In 1959, a businessman by the name of Edward Carlson sat in a coffee shop and he drew a sketch on a napkin as he thought about the possibilities of the 21st century.  That sketch became the Space Needle that was unveiled a few years later at the Seattle World’s Fair of 1962.  Today, the Space Needle continues to stand tall amid Seattle’s skyline, and it is an internationally recognized symbol for science, exploration, technology and progress.  And so as we prepare for the Expo in Milan for 2015, we need to ask ourselves:  What’s our Space Needle this time?  What is going to inspire our future?  That’s a question that Doug is going to help answer in Milan next year, and he’s going to do it with the full support of President Obama and a grateful country. 

So it’s my pleasure now to introduce the new Commissioner General of the USA Pavilion, Doug Hickey.  (Applause.)

MR. HICKEY:  Thank you very much.  Thank you, Mr. Secretary.  I appreciate it.  I want to thank President Obama and you, Mr.
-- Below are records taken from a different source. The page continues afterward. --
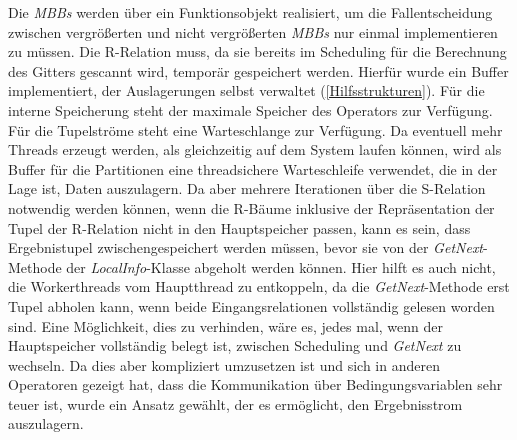\documentclass[a4paper,12pt,twoside]{article}
\newcommand{\Fb}[1]{\textit{#1}} %
\begin{document}
Die \Fb{MBBs} werden über ein Funktionsobjekt realisiert, um die Fallentscheidung zwischen vergrößerten und nicht vergrößerten \Fb{MBBs} nur einmal implementieren zu müssen. Die R-Relation muss, da sie bereits im Scheduling für die Berechnung des Gitters gescannt wird, temporär gespeichert werden. Hierfür wurde ein Buffer implementiert, der Auslagerungen selbst verwaltet (\autoref{Hilfsstrukturen}). Für die interne Speicherung steht der maximale Speicher des Operators zur Verfügung. Für die Tupelströme steht eine Warteschlange zur Verfügung. Da eventuell mehr Threads erzeugt werden, als gleichzeitig auf dem System laufen können, wird als Buffer für die Partitionen eine threadsichere Warteschleife verwendet, die in der Lage ist, Daten auszulagern. Da aber mehrere Iterationen über die S-Relation notwendig werden können, wenn die R-Bäume inklusive der Repräsentation der Tupel der R-Relation nicht in den Hauptspeicher passen, kann es sein, dass Ergebnistupel zwischengespeichert werden müssen, bevor sie von der \Fb{GetNext}-Methode der \Fb{LocalInfo}-Klasse abgeholt werden können. Hier hilft es auch nicht, die Workerthreads vom Hauptthread zu entkoppeln, da die \Fb{GetNext}-Methode erst Tupel abholen kann, wenn beide Eingangsrelationen vollständig gelesen worden sind. Eine Möglichkeit, dies zu verhinden, wäre es, jedes mal, wenn der Hauptspeicher vollständig belegt ist, zwischen Scheduling und \Fb{GetNext} zu wechseln. Da dies aber kompliziert umzusetzen ist und sich in anderen Operatoren gezeigt hat, dass die Kommunikation über Bedingungsvariablen sehr teuer ist, wurde ein Ansatz gewählt, der es ermöglicht, den Ergebnisstrom auszulagern.
\end{document}
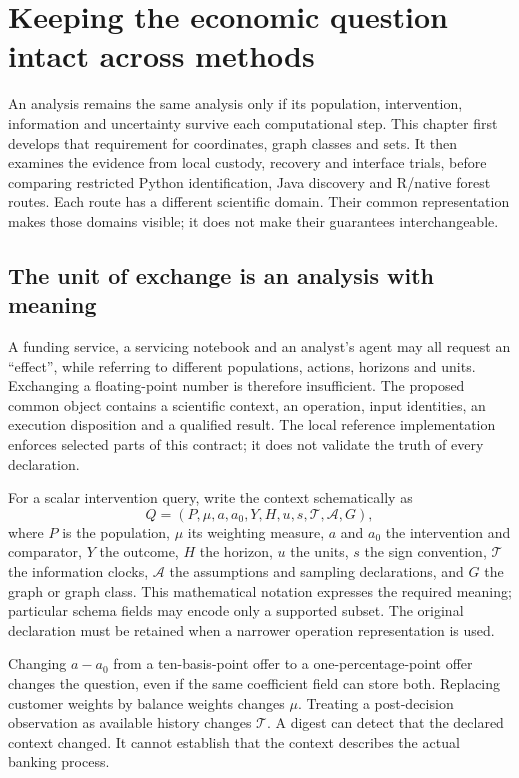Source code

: \chapter{Keeping the economic question intact across methods}
\label{in:semantics}

An analysis remains the same analysis only if its population, intervention, information and uncertainty survive each computational step. This chapter first develops that requirement for coordinates, graph classes and sets. It then examines the evidence from local custody, recovery and interface trials, before comparing restricted Python identification, Java discovery and R/native forest routes. Each route has a different scientific domain. Their common representation makes those domains visible; it does not make their guarantees interchangeable.

\section{The unit of exchange is an analysis with meaning}

A funding service, a servicing notebook and an analyst's agent may all request
an ``effect'', while referring to different populations, actions, horizons and
units. Exchanging a floating-point number is therefore insufficient. The
proposed common object contains a scientific context, an operation, input
identities, an execution disposition and a qualified result. The local
reference implementation enforces selected parts of this contract; it does not
validate the truth of every declaration. \citep{v12_in_contract,v12_in_runtime}

For a scalar intervention query, write the context schematically as
\[
 Q=(P,\mu,a,a_0,Y,H,u,s,\mathcal T,\mathcal A,G),
\]
where $P$ is the population, $\mu$ its weighting measure, $a$ and $a_0$ the
intervention and comparator, $Y$ the outcome, $H$ the horizon, $u$ the units,
$s$ the sign convention, $\mathcal T$ the information clocks, $\mathcal A$ the
assumptions and sampling declarations, and $G$ the graph or graph class.
This mathematical notation expresses the required meaning; particular schema
fields may encode only a supported subset. The original declaration must be
retained when a narrower operation representation is used.

Changing $a-a_0$ from a ten-basis-point offer to a one-percentage-point offer
changes the question, even if the same coefficient field can store both.
Replacing customer weights by balance weights changes $\mu$. Treating a
post-decision observation as available history changes $\mathcal T$. A digest
can detect that the declared context changed. It cannot establish that the
context describes the actual banking process.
Secretary, for giving me this opportunity to lead the effort to create an outstanding U.S. pavilion at the Milan Expo.  I’m especially excited about this Expo because it’s built around an issue of global importance:  How do we feed 9 billion people by 2050 in a responsible and sustainable way? 

Coming from my background in the tech industry, which the Secretary talked about, I think our pavilion’s focus on innovation in the areas of food, nutrition and sustainability will spark an important conversation at the Expo about feeding the future.  The United States plays a vital role in so many aspects of these issues that it’s essential that we have a significant presence in Milan, not just to take place and part in those conversations, but to help lead them.

The creation of the USA Pavilion is also a great opportunity for many of our most important companies to showcase the contributions that they’re making to meet the challenge.  We’re grateful to the many companies that have already contributed to this effort.  In particular, I’d like to thank our friends at Microsoft, Brand USA, General Electric, DuPont, illy, 3M, and Uvet, who have stepped up to early support this program.  And I’m delighted to see the representatives from many of those companies here today.

I will be out urging other companies to participate in an active way, to step forward to ensure that we bring the best of America to the more than 20 million people that will gather in the heart of Europe to participate in the Expo. 

I very much look forward to getting to Milan tomorrow to meet with the Expo officials, our private sector partners, friends of the USA Pavilion, including the American Chamber of Commerce in Italy, the James Beard Foundation, the International Culinary Center, and look forward to meeting with Ambassador Phillips in Rome, Consul General Reeker and his team in Milan.  All of them have been a tremendous help to me in this process.  We’ve clearly put together a world-class team here.

The Expo will open in five months.  Now, when you and I talked about this, I’m not quite sure you told me that.  (Laughter.) 

SECRETARY KERRY:  Constructive ambiguity.

MR. HICKEY:  Right, exactly.  (Laughter.)  But five months from today, the Expo will open.  It’s an incredibly exciting thing.  Earlier today in Milan, a ceremony at our pavilion site with Ambassador Phillips marked another milestone, actually signing a key piece of the construction taking place at the Expo.  Our team has made excellent progress on the Expo.  I look forward to hitting the ground running and delivering on a world-class experience for all constituents.  Thank you.  (Applause.)